TASK ITEM:
Give back exactly the stretch of data below from the line holding "- Comprehensive CLI" through the line holding "- Weekly maintenance automation", both ends included, and leave the remaining lines out.

DATASET:

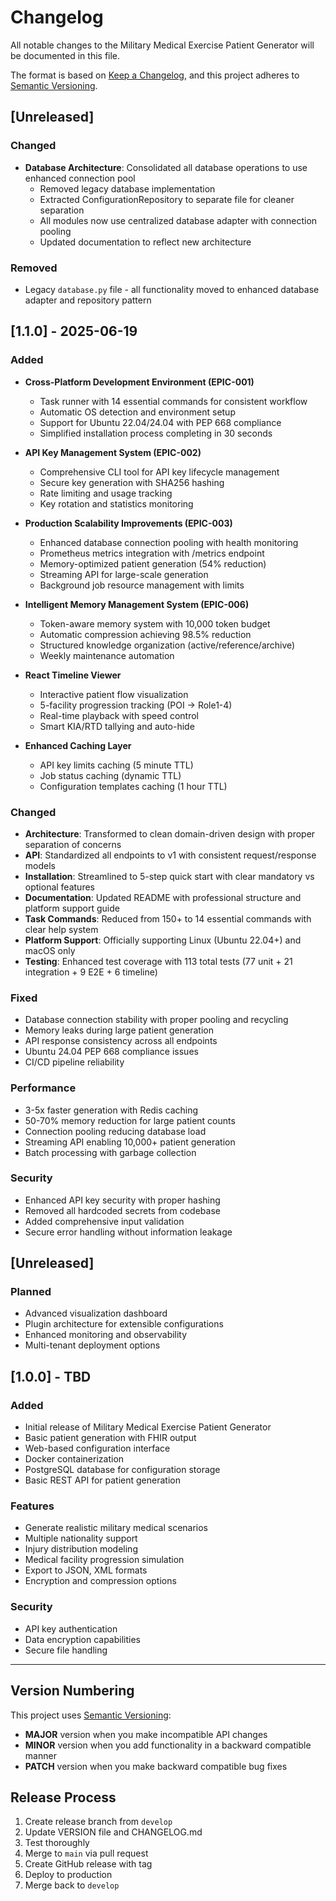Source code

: # Changelog

All notable changes to the Military Medical Exercise Patient Generator will be documented in this file.

The format is based on [Keep a Changelog](https://keepachangelog.com/en/1.0.0/),
and this project adheres to [Semantic Versioning](https://semver.org/spec/v2.0.0.html).

## [Unreleased]

### Changed
- **Database Architecture**: Consolidated all database operations to use enhanced connection pool
  - Removed legacy database implementation 
  - Extracted ConfigurationRepository to separate file for cleaner separation
  - All modules now use centralized database adapter with connection pooling
  - Updated documentation to reflect new architecture

### Removed
- Legacy `database.py` file - all functionality moved to enhanced database adapter and repository pattern

## [1.1.0] - 2025-06-19

### Added
- **Cross-Platform Development Environment (EPIC-001)**
  - Task runner with 14 essential commands for consistent workflow
  - Automatic OS detection and environment setup
  - Support for Ubuntu 22.04/24.04 with PEP 668 compliance
  - Simplified installation process completing in 30 seconds
  
- **API Key Management System (EPIC-002)**  
  - Comprehensive CLI tool for API key lifecycle management
  - Secure key generation with SHA256 hashing
  - Rate limiting and usage tracking
  - Key rotation and statistics monitoring
  
- **Production Scalability Improvements (EPIC-003)**
  - Enhanced database connection pooling with health monitoring
  - Prometheus metrics integration with /metrics endpoint
  - Memory-optimized patient generation (54% reduction)
  - Streaming API for large-scale generation
  - Background job resource management with limits
  
- **Intelligent Memory Management System (EPIC-006)**
  - Token-aware memory system with 10,000 token budget
  - Automatic compression achieving 98.5% reduction
  - Structured knowledge organization (active/reference/archive)
  - Weekly maintenance automation
  
- **React Timeline Viewer**
  - Interactive patient flow visualization
  - 5-facility progression tracking (POI → Role1-4)
  - Real-time playback with speed control
  - Smart KIA/RTD tallying and auto-hide
  
- **Enhanced Caching Layer**
  - API key limits caching (5 minute TTL)
  - Job status caching (dynamic TTL)
  - Configuration templates caching (1 hour TTL)

### Changed
- **Architecture**: Transformed to clean domain-driven design with proper separation of concerns
- **API**: Standardized all endpoints to v1 with consistent request/response models
- **Installation**: Streamlined to 5-step quick start with clear mandatory vs optional features
- **Documentation**: Updated README with professional structure and platform support guide
- **Task Commands**: Reduced from 150+ to 14 essential commands with clear help system
- **Platform Support**: Officially supporting Linux (Ubuntu 22.04+) and macOS only
- **Testing**: Enhanced test coverage with 113 total tests (77 unit + 21 integration + 9 E2E + 6 timeline)

### Fixed
- Database connection stability with proper pooling and recycling
- Memory leaks during large patient generation
- API response consistency across all endpoints
- Ubuntu 24.04 PEP 668 compliance issues
- CI/CD pipeline reliability

### Performance
- 3-5x faster generation with Redis caching
- 50-70% memory reduction for large patient counts
- Connection pooling reducing database load
- Streaming API enabling 10,000+ patient generation
- Batch processing with garbage collection

### Security
- Enhanced API key security with proper hashing
- Removed all hardcoded secrets from codebase
- Added comprehensive input validation
- Secure error handling without information leakage

## [Unreleased]

### Planned
- Advanced visualization dashboard
- Plugin architecture for extensible configurations
- Enhanced monitoring and observability
- Multi-tenant deployment options

## [1.0.0] - TBD

### Added
- Initial release of Military Medical Exercise Patient Generator
- Basic patient generation with FHIR output
- Web-based configuration interface
- Docker containerization
- PostgreSQL database for configuration storage
- Basic REST API for patient generation

### Features
- Generate realistic military medical scenarios
- Multiple nationality support
- Injury distribution modeling
- Medical facility progression simulation
- Export to JSON, XML formats
- Encryption and compression options

### Security
- API key authentication
- Data encryption capabilities
- Secure file handling

---

## Version Numbering

This project uses [Semantic Versioning](https://semver.org/):

- **MAJOR** version when you make incompatible API changes
- **MINOR** version when you add functionality in a backward compatible manner  
- **PATCH** version when you make backward compatible bug fixes

## Release Process

1. Create release branch from `develop`
2. Update VERSION file and CHANGELOG.md
3. Test thoroughly
4. Merge to `main` via pull request
5. Create GitHub release with tag
6. Deploy to production
7. Merge back to `develop`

RESULT:
  - Comprehensive CLI tool for API key lifecycle management
  - Secure key generation with SHA256 hashing
  - Rate limiting and usage tracking
  - Key rotation and statistics monitoring
  
- **Production Scalability Improvements (EPIC-003)**
  - Enhanced database connection pooling with health monitoring
  - Prometheus metrics integration with /metrics endpoint
  - Memory-optimized patient generation (54% reduction)
  - Streaming API for large-scale generation
  - Background job resource management with limits
  
- **Intelligent Memory Management System (EPIC-006)**
  - Token-aware memory system with 10,000 token budget
  - Automatic compression achieving 98.5% reduction
  - Structured knowledge organization (active/reference/archive)
  - Weekly maintenance automation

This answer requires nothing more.